St. Patrick’s Day is tomorrow so I figured it was appropriate to share something everyone eats during this time of year – corned beef. What’s funny is while eating corned beef on its own in the US is somewhat limited to March, corned beef hash seems to be eaten year round. It really became popular back in the 1940’s during World War II as fresh meat was rationed while corned meat was more available. It seems like almost every diner, especially in the south, carries it these days and even national restaurants like IHOP do as well.
However to me and others I know, there is a big difference between a homemade corned beef hash recipe, and canned corn beef hash which is what a lot of restaurants make. If you’ve only had the canned version, then all I can say is you are really missing out. To make your own you just buy some corned beef and throw it in the slow cooker with some water and curing spices for 6-8 hours. It really isn’t hard and will give you enough to make multiple meals including comfort food like corned beef poutine.
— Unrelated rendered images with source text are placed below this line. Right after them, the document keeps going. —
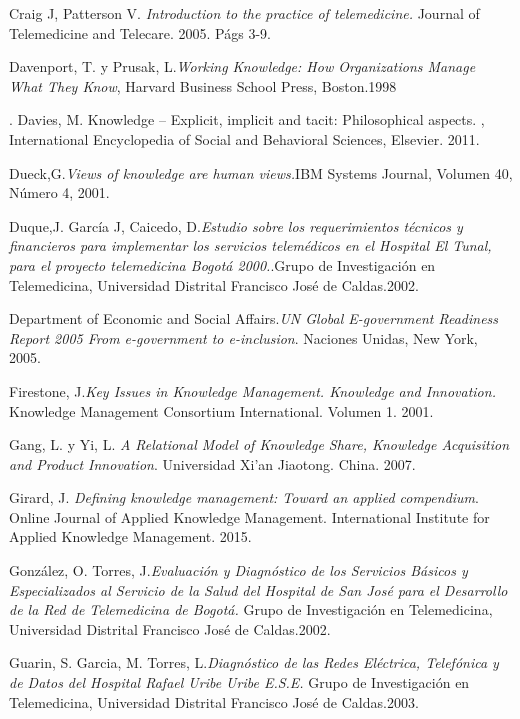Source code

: \begin{thebibliography}{}
 Craig J, Patterson V. \textit{Introduction to the practice of telemedicine.} Journal of Telemedicine and Telecare. 2005. Págs 3-9.

 Davenport, T. y Prusak, L.\textit{Working Knowledge: How Organizations Manage What They Know}, Harvard Business School Press, Boston.1998

. Davies, M. Knowledge – Explicit, implicit and tacit: Philosophical aspects. , International Encyclopedia of Social and Behavioral Sciences, Elsevier. 2011.

 Dueck,G.\textit{Views of knowledge are human views.}IBM Systems Journal, Volumen 40, Número 4, 2001.

 Duque,J. García J, Caicedo, D.\textit{Estudio sobre los requerimientos técnicos y financieros para implementar los servicios telemédicos en el Hospital El Tunal,  para el proyecto telemedicina Bogotá 2000.}.Grupo de Investigación en Telemedicina,  Universidad Distrital Francisco José de Caldas.2002.

 Department of Economic and Social Affairs.\textit{UN Global E-government Readiness Report 2005 From e-government to e-inclusion}. Naciones Unidas, New York, 2005.

 Firestone, J.\textit{Key Issues in Knowledge Management. Knowledge and Innovation.} Knowledge Management Consortium International. Volumen 1. 2001.

 Gang, L. y Yi, L. \textit{A Relational Model of Knowledge Share, Knowledge Acquisition and Product Innovation}. Universidad Xi'an Jiaotong. China. 2007.

 Girard, J. \textit{Defining knowledge management: Toward an applied compendium}. Online Journal of Applied Knowledge Management. International Institute for Applied Knowledge Management. 2015.

 González, O. Torres, J.\textit{Evaluación y Diagnóstico de los Servicios Básicos y Especializados al Servicio de la Salud del Hospital de San José para el Desarrollo de la Red de Telemedicina de Bogotá.} Grupo de Investigación en Telemedicina, Universidad Distrital Francisco José de Caldas.2002.

 Guarin, S. Garcia, M. Torres, L.\textit{Diagnóstico de las Redes Eléctrica, Telefónica y de Datos del Hospital Rafael Uribe Uribe E.S.E.} Grupo de Investigación en Telemedicina,  Universidad Distrital Francisco José de Caldas.2003.


\end{thebibliography}
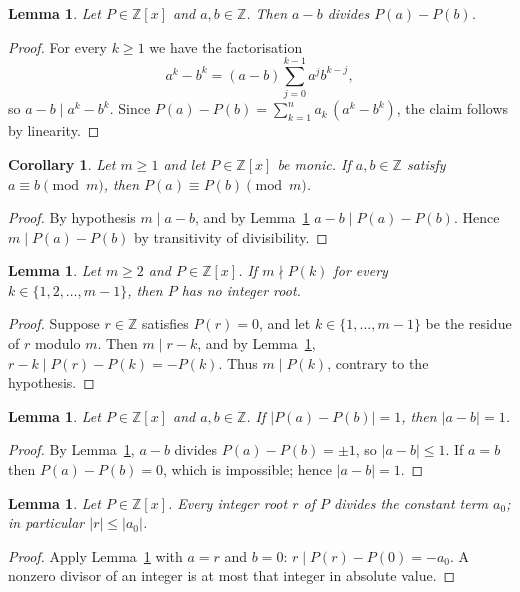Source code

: \documentclass[11pt]{amsart}
\newtheorem{lemma}[theorem]{Lemma}
\newtheorem{corollary}[theorem]{Corollary}
\theoremstyle{definition}
\newcommand{\Z}{\mathbb{Z}}
\begin{document}
\begin{lemma}\label{lem:diff}
Let $P\in\Z[x]$ and $a,b\in\Z$. Then $a-b$ divides $P(a)-P(b)$.
\end{lemma}

\begin{proof}
For every $k\geq 1$ we have the factorisation
\[
a^k-b^k=(a-b)\sum_{j=0}^{k-1}a^{j}b^{k-j},
\]
so $a-b \mid a^k-b^k$. Since
$P(a)-P(b)=\sum_{k=1}^{n}a_k\,(a^k-b^k)$, the claim follows by linearity.
\end{proof}

\begin{corollary}\label{cor:cong}
Let $m\geq 1$ and let $P\in\Z[x]$ be monic. If $a,b\in\Z$ satisfy
$a\equiv b \pmod m$, then $P(a)\equiv P(b)\pmod m$.
\end{corollary}

\begin{proof}
By hypothesis $m\mid a-b$, and by Lemma~\ref{lem:diff} $a-b\mid P(a)-P(b)$.
Hence $m\mid P(a)-P(b)$ by transitivity of divisibility.
\end{proof}

\begin{lemma}\label{lem:noroot}
Let $m\geq 2$ and $P\in\Z[x]$. If $m\nmid P(k)$ for every
$k\in\{1,2,\dots,m-1\}$, then $P$ has no integer root.
\end{lemma}

\begin{proof}
Suppose $r\in\Z$ satisfies $P(r)=0$, and let $k\in\{1,\dots,m-1\}$ be the
residue of $r$ modulo $m$. Then $m\mid r-k$, and by Lemma~\ref{lem:diff},
$r-k \mid P(r)-P(k)=-P(k)$. Thus $m\mid P(k)$, contrary to the hypothesis.
\end{proof}

\begin{lemma}\label{lem:unit}
Let $P\in\Z[x]$ and $a,b\in\Z$. If $|P(a)-P(b)|=1$, then $|a-b|=1$.
\end{lemma}

\begin{proof}
By Lemma~\ref{lem:diff}, $a-b$ divides $P(a)-P(b)=\pm 1$, so
$|a-b|\leq 1$. If $a=b$ then $P(a)-P(b)=0$, which is impossible; hence
$|a-b|=1$.
\end{proof}

\begin{lemma}\label{lem:introot}
Let $P\in\Z[x]$. Every integer root $r$ of $P$ divides the constant term
$a_0$; in particular $|r|\leq |a_0|$.
\end{lemma}

\begin{proof}
Apply Lemma~\ref{lem:diff} with $a=r$ and $b=0$: $r\mid P(r)-P(0)=-a_0$.
A nonzero divisor of an integer is at most that integer in absolute value.
\end{proof}
\end{document}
So I’m of the opinion with a hash like this, it should be equal ratio of corned beef to potatoes. I mean think about it – the reason you’re eating corned beef hash is for the corned beef so might as well go all out right?No you don’t need the excuse of March to give this a try. Hope you enjoy!
What Ingredients are in this Corned Beef Hash Recipe?
- Unsalted butter
- Produce – russet potatoes, sweet onion, green bell pepper, garlic
- Corned beef
- Worcestershire sauce
- Salt and black pepper
How to Make Corned Beef Hash
- Chop potatoes into 1/4″ cubes and boil for 5 minutes. Drain and rinse with cold water to stop cooking process. Set aside.
- Melt butter in large skillet over medium heat and add onion and pepper, cooking for about 5 minutes or until translucent.
- Add potatoes, corned beef, Worcestershire sauce, garlic, salt and black pepper to skillet and flatten in even layer.
- Cook for 20 minutes, flipping every couple of minutes so you get a char but don’t burn everything.
What is Corned Beef?
Corned beef is brisket that has been preserved through salt-curing, which gives the beef its distinctive pink color.
Other Hash Recipes:
Corned Beef Hash
- 4 tbsp unsalted butter
- 2 small russet potatoes, diced into 1/4" cubes (should yield 3 cups)
- 1 small sweet onion, diced
- 1 green bell pepper, diced
- 3 cups corned beef, finely chopped
- 1 tsp Worcestershire sauce
- 3 garlic cloves, minced
- salt and pepper to taste
- Bring medium pot of water to boil. Rinse, peel, and chop the potatoes into 1/4" cubes. Add salt to water. Boil potatoes for 5 minutes and then drain, rinsing with cold water to stop the cooking process.
- In a large skillet, heat butter over medium heat. Add the diced onion and pepper and cook for 5 minutes or until translucent. Add diced potatoes, corned beef, Worcestershire sauce, garlic and some salt and pepper.
- Flatten everything so it's in an even layer. Cook for about 20 minutes, flipping every couple of minutes so it doesn't get too burned. However you do want it pretty crispy by the end. Enjoy!